This previous post demonstrated how to implement a Windows Phone 8 that communicates with an Arduino board through Bluetooth; Now, we are going to do the same using an Asha 310.

In this post I'll show the J2ME code needed to access the Arduino and a complete example. The communication architecture, the arduino code and the schematic are exactly the same as shown in this post, no changes are needed and any Series 40 devices with the SPP Bluetooth profile available is able to access the Arduino board through Bluetooth.

As almost all the work was done previously in this post, some of the steps are just copies of the original section with small updates. If you already did the job with Windows Phone 8, you can jump over next sections and go to the Series 40 code update subsection.

If you are new to Arduino, it is an open-source board that accept a lot of sensors and hardware extensions. So, it is possible to communicate with an Arduino board in many ways such as Ethernet, USB, Bluetooth, etc.

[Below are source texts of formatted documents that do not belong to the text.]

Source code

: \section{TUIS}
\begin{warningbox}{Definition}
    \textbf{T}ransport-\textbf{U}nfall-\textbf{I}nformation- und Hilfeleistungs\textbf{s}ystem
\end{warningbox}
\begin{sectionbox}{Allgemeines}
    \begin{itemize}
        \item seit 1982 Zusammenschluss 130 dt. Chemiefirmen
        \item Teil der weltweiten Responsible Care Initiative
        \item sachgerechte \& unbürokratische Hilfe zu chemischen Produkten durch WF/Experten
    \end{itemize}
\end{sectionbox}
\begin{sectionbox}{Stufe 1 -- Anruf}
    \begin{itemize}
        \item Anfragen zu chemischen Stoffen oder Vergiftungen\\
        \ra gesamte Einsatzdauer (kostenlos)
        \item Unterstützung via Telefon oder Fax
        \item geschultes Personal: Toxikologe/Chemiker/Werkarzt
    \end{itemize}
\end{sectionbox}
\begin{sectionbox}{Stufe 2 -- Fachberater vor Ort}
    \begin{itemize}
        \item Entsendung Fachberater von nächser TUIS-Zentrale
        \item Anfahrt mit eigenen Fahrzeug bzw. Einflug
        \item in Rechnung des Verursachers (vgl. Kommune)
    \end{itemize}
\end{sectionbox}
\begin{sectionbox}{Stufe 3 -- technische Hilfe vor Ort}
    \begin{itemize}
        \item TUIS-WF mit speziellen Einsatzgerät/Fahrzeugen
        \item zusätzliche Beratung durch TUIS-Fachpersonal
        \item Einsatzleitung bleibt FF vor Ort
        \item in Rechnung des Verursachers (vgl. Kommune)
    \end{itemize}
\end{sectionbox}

As described in Arduino's web site, "Arduino is an open-source electronics prototyping platform based on flexible, easy-to-use hardware and software". A quick search for "Arduino" on the Internet yields that many cool projects are using it.

Preparing hardware

This section is a copy of this one.

Arduino Uno

In this article, I used Arduino Compatible UNO Starter Kit which came with a lot of wires and LEDs.

Bluetooth module

JY-MCU Arduino Bluetooth Wireless Serial Port Module is a Bluetooth module which is used in this article. In spite of its low price, it works fine. But I believe that you can use any Bluetooth module that works with SoftwareSerial.h library.

Proximity sensor

The proximity sensor detects a near body (30cm at maximum). As the Bluetooth communication doesn't depends on this proximity sensor, you can use any other kind of sensor in your project. I just used this one because I already have it. But I could use a temperature sensor, a luminosity sensor, etc. A small change is required in the project should you want to use any of them.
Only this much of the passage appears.